Daan : Il y a plusieurs raisons à cela : d’abord réagir à un parti politique qui trouve qu’un artiste doit se taire et chanter de beaux morceaux. La N-VA a déjà donné ses idées de programmation de ce que devrait faire la VRT ou le KVS, et là, je deviens fou, parce qu’elle se met sur mon terrain et je n’apprécie pas. La deuxième raison, c’est pour réagir aux médias flamands qui se sont laissés complètement aller, oubliant l’idée même du cordon sanitaire : il est clair que le succès de Bart De Wever vient aux trois quarts de son passage au jeu de la VRT, en 2009, De slimste mens ter wereld, où il est allé jusqu’en finale. La VRT voulait faire de l’audience : elle a joué avec le feu, elle est coupable !

La demande venait pourtant d’un média, De Standaard, qui, à ses débuts, en 1918, soutenait activement le Mouvement flamand ! Oui, je trouvais cela très audacieux de leur part, sachant que pendant longtemps [NDLR : jusqu’en 1999], ils mirent en première page le slogan « Alles voor Vlaanderen, Vlaanderen voor Christus » [Tout pour la Flandre, la Flandre pour le Christ]. Par rapport à une partie de leur public, cette chanson est quelque chose de presque libertin, d’innovateur. L’ultime raison, c’est que je trouve effrayant le consensus autour de la personne de De Wever : on ne l’attaque plus, parce que c’est trop grand . On m’a dit que je n’étais qu’un petit indépendant qui allait perdre la moitié de son public !

Comment cela s’est-il traduit pour vous ? Des e-mails haineux ?

Oui, du genre « je vais jeter tes CD à la poubelle ». Beaucoup d’e-mails avec des fautes d’orthographe [rires]. Ces gens-là m’ont donc complètement sous-estimé. Je sais qu’en parlant à la presse francophone, je prêche des convertis [sic], mais le morceau, chanté en flamand, s’adresse d’abord à ma communauté. Je réagis au fait que les gens peuvent maintenant ouvertement dire qu’ils votent N-VA. Dans un e-mail, quelqu’un m’a dit que « je collaborais avec les francophones » mais la « collaboration », c’est plutôt la N-VA qui la préconise en demandant l’amnistie… J’ai aussi reçu énormément d’e-mails de gens disant qu’ils apprécient ce que je fais, par exemple de la part d’un grand crooner flamand (Helmut Lotti).

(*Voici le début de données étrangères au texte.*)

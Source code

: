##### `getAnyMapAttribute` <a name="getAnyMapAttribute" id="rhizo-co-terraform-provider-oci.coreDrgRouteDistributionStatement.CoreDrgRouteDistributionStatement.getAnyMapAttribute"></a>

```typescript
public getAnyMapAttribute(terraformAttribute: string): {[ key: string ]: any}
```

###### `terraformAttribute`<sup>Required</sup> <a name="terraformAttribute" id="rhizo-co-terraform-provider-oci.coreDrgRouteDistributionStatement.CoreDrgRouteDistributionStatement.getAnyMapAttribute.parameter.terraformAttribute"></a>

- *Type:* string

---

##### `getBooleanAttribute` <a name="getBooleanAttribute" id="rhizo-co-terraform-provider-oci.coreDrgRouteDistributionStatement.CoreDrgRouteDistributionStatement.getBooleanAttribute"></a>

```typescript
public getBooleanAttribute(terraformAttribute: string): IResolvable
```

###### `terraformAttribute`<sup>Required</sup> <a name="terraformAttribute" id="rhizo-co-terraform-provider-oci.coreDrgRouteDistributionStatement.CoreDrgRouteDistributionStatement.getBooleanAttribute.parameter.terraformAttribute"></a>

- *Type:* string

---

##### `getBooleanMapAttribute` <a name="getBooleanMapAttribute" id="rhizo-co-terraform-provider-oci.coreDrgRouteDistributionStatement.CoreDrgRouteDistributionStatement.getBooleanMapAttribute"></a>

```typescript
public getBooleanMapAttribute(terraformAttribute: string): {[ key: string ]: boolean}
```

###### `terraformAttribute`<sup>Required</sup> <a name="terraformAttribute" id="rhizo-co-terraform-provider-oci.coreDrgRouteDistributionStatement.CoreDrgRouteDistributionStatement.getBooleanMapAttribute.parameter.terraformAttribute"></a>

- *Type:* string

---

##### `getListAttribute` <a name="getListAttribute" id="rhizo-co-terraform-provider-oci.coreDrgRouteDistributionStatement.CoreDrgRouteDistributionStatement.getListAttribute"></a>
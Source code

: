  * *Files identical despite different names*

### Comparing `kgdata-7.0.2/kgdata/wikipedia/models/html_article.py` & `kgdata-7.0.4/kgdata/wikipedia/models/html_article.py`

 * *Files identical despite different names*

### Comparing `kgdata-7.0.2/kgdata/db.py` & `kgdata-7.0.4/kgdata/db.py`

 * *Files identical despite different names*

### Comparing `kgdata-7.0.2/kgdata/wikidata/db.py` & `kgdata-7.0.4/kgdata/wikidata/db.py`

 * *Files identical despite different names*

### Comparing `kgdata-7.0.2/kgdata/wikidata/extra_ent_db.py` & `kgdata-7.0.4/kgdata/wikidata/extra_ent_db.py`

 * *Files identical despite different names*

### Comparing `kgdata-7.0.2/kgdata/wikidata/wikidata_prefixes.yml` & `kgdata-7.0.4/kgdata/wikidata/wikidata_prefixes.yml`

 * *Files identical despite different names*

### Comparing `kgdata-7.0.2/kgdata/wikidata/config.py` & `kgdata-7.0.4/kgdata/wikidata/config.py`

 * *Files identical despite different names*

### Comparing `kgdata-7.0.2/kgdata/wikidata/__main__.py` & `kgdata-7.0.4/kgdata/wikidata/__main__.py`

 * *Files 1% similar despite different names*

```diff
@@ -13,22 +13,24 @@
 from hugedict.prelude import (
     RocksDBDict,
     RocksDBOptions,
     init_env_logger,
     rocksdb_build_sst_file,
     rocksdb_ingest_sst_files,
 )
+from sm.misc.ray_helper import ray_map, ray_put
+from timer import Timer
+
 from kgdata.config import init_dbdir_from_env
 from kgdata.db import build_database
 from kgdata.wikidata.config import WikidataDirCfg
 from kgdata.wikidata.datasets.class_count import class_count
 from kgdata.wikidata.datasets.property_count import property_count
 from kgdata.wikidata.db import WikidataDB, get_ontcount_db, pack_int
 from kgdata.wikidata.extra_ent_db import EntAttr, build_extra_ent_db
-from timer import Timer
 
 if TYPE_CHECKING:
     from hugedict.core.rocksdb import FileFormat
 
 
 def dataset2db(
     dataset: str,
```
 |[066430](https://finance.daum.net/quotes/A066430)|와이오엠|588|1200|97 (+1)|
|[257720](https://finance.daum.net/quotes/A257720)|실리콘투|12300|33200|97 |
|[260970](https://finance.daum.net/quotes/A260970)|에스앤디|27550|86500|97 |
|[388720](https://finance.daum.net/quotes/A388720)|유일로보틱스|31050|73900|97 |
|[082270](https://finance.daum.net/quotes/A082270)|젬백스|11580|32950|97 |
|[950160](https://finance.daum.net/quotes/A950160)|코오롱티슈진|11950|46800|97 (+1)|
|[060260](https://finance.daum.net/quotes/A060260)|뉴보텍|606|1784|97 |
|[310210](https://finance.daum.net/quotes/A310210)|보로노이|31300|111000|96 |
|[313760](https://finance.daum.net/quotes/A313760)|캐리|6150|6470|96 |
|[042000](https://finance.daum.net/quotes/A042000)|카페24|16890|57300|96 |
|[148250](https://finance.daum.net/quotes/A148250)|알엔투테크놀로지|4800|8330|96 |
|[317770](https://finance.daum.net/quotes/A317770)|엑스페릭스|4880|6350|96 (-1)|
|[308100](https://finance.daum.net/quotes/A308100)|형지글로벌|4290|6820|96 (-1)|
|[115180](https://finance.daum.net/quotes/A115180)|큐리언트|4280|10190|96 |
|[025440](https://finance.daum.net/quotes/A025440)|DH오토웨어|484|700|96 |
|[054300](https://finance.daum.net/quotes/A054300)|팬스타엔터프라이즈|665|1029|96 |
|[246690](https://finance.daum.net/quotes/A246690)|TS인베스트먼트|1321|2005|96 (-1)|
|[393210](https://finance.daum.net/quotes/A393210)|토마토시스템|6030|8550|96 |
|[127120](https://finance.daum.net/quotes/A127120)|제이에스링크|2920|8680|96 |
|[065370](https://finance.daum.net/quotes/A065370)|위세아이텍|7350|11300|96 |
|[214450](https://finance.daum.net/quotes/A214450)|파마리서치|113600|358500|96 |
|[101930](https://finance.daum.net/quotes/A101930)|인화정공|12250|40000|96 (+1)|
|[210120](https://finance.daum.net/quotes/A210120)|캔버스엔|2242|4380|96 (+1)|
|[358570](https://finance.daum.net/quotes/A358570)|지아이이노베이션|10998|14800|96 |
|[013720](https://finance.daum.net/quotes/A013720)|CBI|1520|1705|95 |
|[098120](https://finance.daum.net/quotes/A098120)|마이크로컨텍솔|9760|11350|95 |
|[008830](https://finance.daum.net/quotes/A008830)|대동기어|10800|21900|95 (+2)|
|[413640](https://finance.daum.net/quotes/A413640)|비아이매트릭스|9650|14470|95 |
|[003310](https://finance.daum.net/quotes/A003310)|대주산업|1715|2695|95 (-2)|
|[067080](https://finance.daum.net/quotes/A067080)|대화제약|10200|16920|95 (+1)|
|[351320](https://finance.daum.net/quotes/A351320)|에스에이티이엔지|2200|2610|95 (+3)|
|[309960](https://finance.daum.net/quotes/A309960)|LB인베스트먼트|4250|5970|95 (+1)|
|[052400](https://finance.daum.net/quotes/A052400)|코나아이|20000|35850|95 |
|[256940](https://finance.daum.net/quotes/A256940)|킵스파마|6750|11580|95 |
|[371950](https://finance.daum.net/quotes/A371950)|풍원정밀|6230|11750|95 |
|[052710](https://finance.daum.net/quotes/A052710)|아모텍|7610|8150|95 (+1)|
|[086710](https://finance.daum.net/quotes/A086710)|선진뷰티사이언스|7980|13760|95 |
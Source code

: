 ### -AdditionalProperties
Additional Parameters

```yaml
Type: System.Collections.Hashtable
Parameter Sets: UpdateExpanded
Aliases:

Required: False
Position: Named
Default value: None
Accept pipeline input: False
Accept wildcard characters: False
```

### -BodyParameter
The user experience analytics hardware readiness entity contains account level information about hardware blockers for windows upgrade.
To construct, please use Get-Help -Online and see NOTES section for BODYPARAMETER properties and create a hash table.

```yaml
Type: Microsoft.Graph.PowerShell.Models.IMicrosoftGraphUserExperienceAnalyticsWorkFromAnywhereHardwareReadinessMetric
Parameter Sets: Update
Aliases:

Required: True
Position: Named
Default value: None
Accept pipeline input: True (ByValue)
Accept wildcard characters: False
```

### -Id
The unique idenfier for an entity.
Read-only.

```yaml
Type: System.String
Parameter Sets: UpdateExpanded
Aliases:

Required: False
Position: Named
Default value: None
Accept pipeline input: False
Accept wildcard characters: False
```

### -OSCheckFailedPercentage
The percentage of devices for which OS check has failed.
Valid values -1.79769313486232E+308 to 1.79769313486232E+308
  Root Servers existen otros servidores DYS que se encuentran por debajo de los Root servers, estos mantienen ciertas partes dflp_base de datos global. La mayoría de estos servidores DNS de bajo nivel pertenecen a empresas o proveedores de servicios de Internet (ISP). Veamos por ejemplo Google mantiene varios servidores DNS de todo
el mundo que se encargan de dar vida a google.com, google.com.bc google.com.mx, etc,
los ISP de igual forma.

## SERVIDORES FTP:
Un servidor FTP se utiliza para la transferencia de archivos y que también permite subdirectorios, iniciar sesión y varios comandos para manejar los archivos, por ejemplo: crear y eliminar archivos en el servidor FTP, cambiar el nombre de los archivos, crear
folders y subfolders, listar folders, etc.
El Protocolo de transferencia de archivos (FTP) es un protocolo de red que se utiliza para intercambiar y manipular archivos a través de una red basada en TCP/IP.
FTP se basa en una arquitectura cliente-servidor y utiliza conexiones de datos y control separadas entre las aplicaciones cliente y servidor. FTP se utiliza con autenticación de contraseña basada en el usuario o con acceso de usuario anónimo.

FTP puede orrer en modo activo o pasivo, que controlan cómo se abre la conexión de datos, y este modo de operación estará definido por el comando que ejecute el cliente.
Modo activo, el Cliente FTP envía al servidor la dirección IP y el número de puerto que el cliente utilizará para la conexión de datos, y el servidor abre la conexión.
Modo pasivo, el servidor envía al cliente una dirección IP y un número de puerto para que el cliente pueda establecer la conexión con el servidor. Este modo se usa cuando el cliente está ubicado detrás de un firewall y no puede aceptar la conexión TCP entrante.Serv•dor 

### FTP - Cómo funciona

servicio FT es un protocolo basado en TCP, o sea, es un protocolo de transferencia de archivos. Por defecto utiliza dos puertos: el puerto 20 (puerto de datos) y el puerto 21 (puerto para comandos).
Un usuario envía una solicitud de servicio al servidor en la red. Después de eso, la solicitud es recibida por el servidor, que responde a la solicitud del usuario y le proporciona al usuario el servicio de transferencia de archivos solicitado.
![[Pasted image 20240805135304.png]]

Est-ce à la fois un acte civique et une attitude punk ?

C’est le minimum belge, utilisant le ridicule, un peu à la manière du Simple Twist of Fate de Dylan. Une douceur sucrée, pas agressive… J’en parlais avec mon père qui, dans les années 1960-1970, était très engagé : je me souviens d’interminables discussions, chez nous, avec des types aux longues barbes cubaines [rires] et cela avait du sens. Je n’ai pas l’arrogance de penser détenir la vérité mais j’ai fait une petite bombe… Cela fait partie de mon métier où il existe aussi un côté social. Il faut rejoindre le débat démocratique : la meilleure musique pop a été faite au début des années 1980, en Angleterre, quand Thatcher était au pouvoir !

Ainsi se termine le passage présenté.